Je rêvais que l'homme qui m'était destiné lui ressemble, à la fois physiquement, comme moralement. Ses valeurs, le respect, le dépassement de soi, étaient celles que nos parents nous avaient inculqués et que je partageais. D'une certaine façon, Thésée lui ressemblait beaucoup. Physiquement d'abord et mentalement aussi.

Lorsque je suis rentrée ce jour-là au palais, j'ai surpris ma mère en larmes. Une fois de plus. Encore traumatisée par son accouchement, je sentais que quelque chose de bien pire était arrivé. Ma mère n'était pas seule. Pour la soutenir, il y avait ma tante Circé, et ce n'était pas bon signe. Mon père a fait irruption dans la pièce peu de de temps après moi, et il était déjà au courant. La nouvelle est tombée brutalement, comme d'habitude sans prendre de gants avec moi. Mon frère Androgée avait été assassiné lors d'une embuscade tendue par des athlètes athéniens. Une exécution sur fond de jalousie. Encore.

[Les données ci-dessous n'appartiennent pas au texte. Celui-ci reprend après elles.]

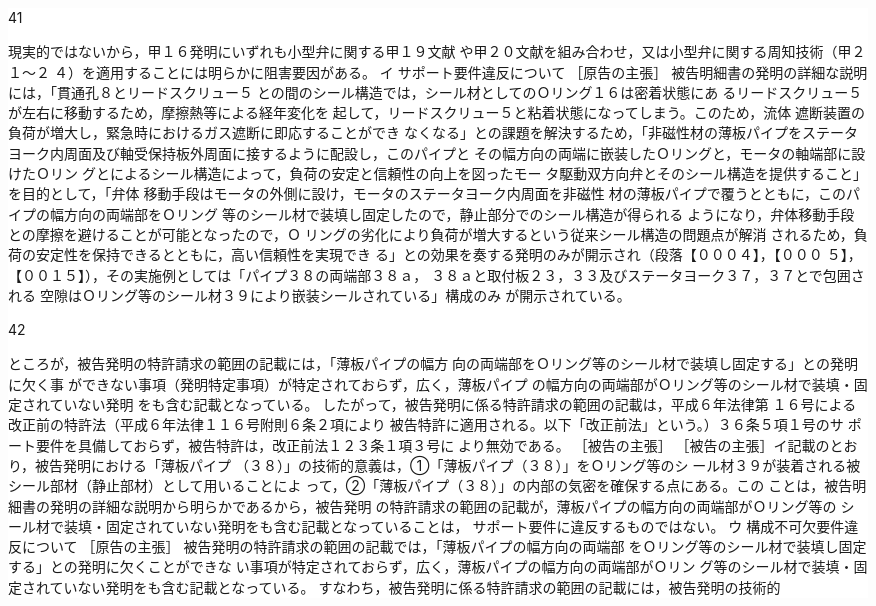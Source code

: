 41 
 
現実的ではないから，甲１６発明にいずれも小型弁に関する甲１９文献
や甲２０文献を組み合わせ，又は小型弁に関する周知技術（甲２１～２
４）を適用することには明らかに阻害要因がある。 
イ サポート要件違反について 
［原告の主張］ 
被告明細書の発明の詳細な説明には，「貫通孔８とリードスクリュー５
との間のシール構造では，シール材としてのＯリング１６は密着状態にあ
るリードスクリュー５が左右に移動するため，摩擦熱等による経年変化を
起して，リードスクリュー５と粘着状態になってしまう。このため，流体
遮断装置の負荷が増大し，緊急時におけるガス遮断に即応することができ
なくなる」との課題を解決するため，「非磁性材の薄板パイプをステータ
ヨーク内周面及び軸受保持板外周面に接するように配設し，このパイプと
その幅方向の両端に嵌装したＯリングと，モータの軸端部に設けたＯリン
グとによるシール構造によって，負荷の安定と信頼性の向上を図ったモー
タ駆動双方向弁とそのシール構造を提供すること」を目的として，「弁体
移動手段はモータの外側に設け，モータのステータヨーク内周面を非磁性
材の薄板パイプで覆うとともに，このパイプの幅方向の両端部をＯリング
等のシール材で装填し固定したので，静止部分でのシール構造が得られる
ようになり，弁体移動手段との摩擦を避けることが可能となったので，Ｏ
リングの劣化により負荷が増大するという従来シール構造の問題点が解消
されるため，負荷の安定性を保持できるとともに，高い信頼性を実現でき
る」との効果を奏する発明のみが開示され（段落【０００４】，【０００
５】，【００１５】），その実施例としては「パイプ３８の両端部３８ａ，
３８ａと取付板２３，３３及びステータヨーク３７，３７とで包囲される
空隙はＯリング等のシール材３９により嵌装シールされている」構成のみ
が開示されている。 
 
42 
 
ところが，被告発明の特許請求の範囲の記載には，「薄板パイプの幅方
向の両端部をＯリング等のシール材で装填し固定する」との発明に欠く事
ができない事項（発明特定事項）が特定されておらず，広く，薄板パイプ
の幅方向の両端部がＯリング等のシール材で装填・固定されていない発明
をも含む記載となっている。 
したがって，被告発明に係る特許請求の範囲の記載は，平成６年法律第
１６号による改正前の特許法（平成６年法律１１６号附則６条２項により
被告特許に適用される。以下「改正前法」という。）３６条５項１号のサ
ポート要件を具備しておらず，被告特許は，改正前法１２３条１項３号に
より無効である。 
［被告の主張］ 
［被告の主張］イ記載のとおり，被告発明における「薄板パイプ
（３８）」の技術的意義は，①「薄板パイプ（３８）」をＯリング等のシ
ール材３９が装着される被シール部材（静止部材）として用いることによ
って，②「薄板パイプ（３８）」の内部の気密を確保する点にある。この
ことは，被告明細書の発明の詳細な説明から明らかであるから，被告発明
の特許請求の範囲の記載が，薄板パイプの幅方向の両端部がＯリング等の
シール材で装填・固定されていない発明をも含む記載となっていることは，
サポート要件に違反するものではない。 
ウ 構成不可欠要件違反について 
［原告の主張］ 
被告発明の特許請求の範囲の記載では，「薄板パイプの幅方向の両端部
をＯリング等のシール材で装填し固定する」との発明に欠くことができな
い事項が特定されておらず，広く，薄板パイプの幅方向の両端部がＯリン
グ等のシール材で装填・固定されていない発明をも含む記載となっている。
すなわち，被告発明に係る特許請求の範囲の記載には，被告発明の技術的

Là où une femme appelle à l'apaisement, les hommes en revanche ne pensent qu'à rajouter de l'huile sur le feu. Mon père ne cherchait qu'une manière de se venger. Il avait perdu un fils, son fils préféré. En posant les yeux sur ma mère, une idée diabolique, démoniaque, lui a traversé l'esprit. Il allait utiliser l'existence d'un fils pour venger la mort d'un autre. Mon père a créé un tribut qu'il a imposé aux Athéniens en compensation de la perte de son fils : tous les neufs ans, ceux-ci devaient lui sacrifier sept garçons et sep filles en offrande au Minotaure. Ceux qui n'étaient pas dévorés par lui, mourraient affamés à chercher le chemin du retour. En les faisant rentrer dans le labyrinthe, mon père les condamnaient à une mort certaine. Ce fils dont il n'avait jamais voulu devenait le meilleur instrument de sa colère et de sa vengeance.

J'avais quatorze ans lorsque mon frère a disparu. Quatorze ans lorsque le premier convoi est arrivé dans le labyrinthe. Neuf ans plus tard, Thésee embarquait pour le second convoi, décidé à mettre fin à ce massacre injuste.